Report each line from the entries in which "outlook" can be found.

══ PROVIDED RECORDS

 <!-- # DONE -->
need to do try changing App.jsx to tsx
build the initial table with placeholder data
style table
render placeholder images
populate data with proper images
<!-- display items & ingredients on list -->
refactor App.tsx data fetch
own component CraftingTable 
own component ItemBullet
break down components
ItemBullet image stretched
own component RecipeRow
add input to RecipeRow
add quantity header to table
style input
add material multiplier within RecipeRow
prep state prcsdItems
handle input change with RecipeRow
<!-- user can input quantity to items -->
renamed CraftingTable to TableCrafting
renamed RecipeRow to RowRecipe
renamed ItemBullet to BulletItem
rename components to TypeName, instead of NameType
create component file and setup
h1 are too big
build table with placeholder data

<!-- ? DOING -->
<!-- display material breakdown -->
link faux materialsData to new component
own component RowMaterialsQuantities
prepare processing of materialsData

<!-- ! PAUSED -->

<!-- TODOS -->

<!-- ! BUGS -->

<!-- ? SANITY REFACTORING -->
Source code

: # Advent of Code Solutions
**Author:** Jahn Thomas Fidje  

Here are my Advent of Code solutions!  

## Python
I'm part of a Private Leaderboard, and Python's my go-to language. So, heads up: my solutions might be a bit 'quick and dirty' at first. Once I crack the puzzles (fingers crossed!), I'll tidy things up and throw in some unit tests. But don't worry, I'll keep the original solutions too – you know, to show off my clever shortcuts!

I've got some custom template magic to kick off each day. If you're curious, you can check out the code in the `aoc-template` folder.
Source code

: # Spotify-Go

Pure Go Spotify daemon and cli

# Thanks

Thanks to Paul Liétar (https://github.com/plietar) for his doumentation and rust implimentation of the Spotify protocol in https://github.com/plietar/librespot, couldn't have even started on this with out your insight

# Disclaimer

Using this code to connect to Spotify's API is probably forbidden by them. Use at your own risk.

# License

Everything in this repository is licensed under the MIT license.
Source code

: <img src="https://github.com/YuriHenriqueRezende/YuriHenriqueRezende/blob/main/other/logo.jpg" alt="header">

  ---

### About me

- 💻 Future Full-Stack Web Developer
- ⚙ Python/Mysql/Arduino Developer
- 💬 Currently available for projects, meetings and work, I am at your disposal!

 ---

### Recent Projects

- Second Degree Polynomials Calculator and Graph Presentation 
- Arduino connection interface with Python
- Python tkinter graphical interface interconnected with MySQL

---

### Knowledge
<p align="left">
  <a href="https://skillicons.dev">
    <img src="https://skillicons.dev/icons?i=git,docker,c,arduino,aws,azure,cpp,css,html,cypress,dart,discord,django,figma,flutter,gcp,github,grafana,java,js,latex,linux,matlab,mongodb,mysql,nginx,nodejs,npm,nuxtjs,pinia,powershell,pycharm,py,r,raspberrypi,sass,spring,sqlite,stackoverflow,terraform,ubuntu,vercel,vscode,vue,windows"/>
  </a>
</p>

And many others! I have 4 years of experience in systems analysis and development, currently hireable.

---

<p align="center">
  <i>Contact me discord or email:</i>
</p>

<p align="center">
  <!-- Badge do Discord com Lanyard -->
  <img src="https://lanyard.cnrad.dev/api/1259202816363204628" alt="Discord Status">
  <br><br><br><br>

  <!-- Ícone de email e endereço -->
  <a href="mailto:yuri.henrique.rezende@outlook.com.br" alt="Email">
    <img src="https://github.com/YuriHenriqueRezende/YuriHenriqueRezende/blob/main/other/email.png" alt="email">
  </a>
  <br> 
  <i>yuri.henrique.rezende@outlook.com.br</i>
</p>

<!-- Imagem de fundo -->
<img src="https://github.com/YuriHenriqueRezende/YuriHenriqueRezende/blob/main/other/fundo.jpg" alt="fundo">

════

» ANSWER TO THIS PROBLEM
  <a href="mailto:yuri.henrique.rezende@outlook.com.br" alt="Email">
  <i>yuri.henrique.rezende@outlook.com.br</i>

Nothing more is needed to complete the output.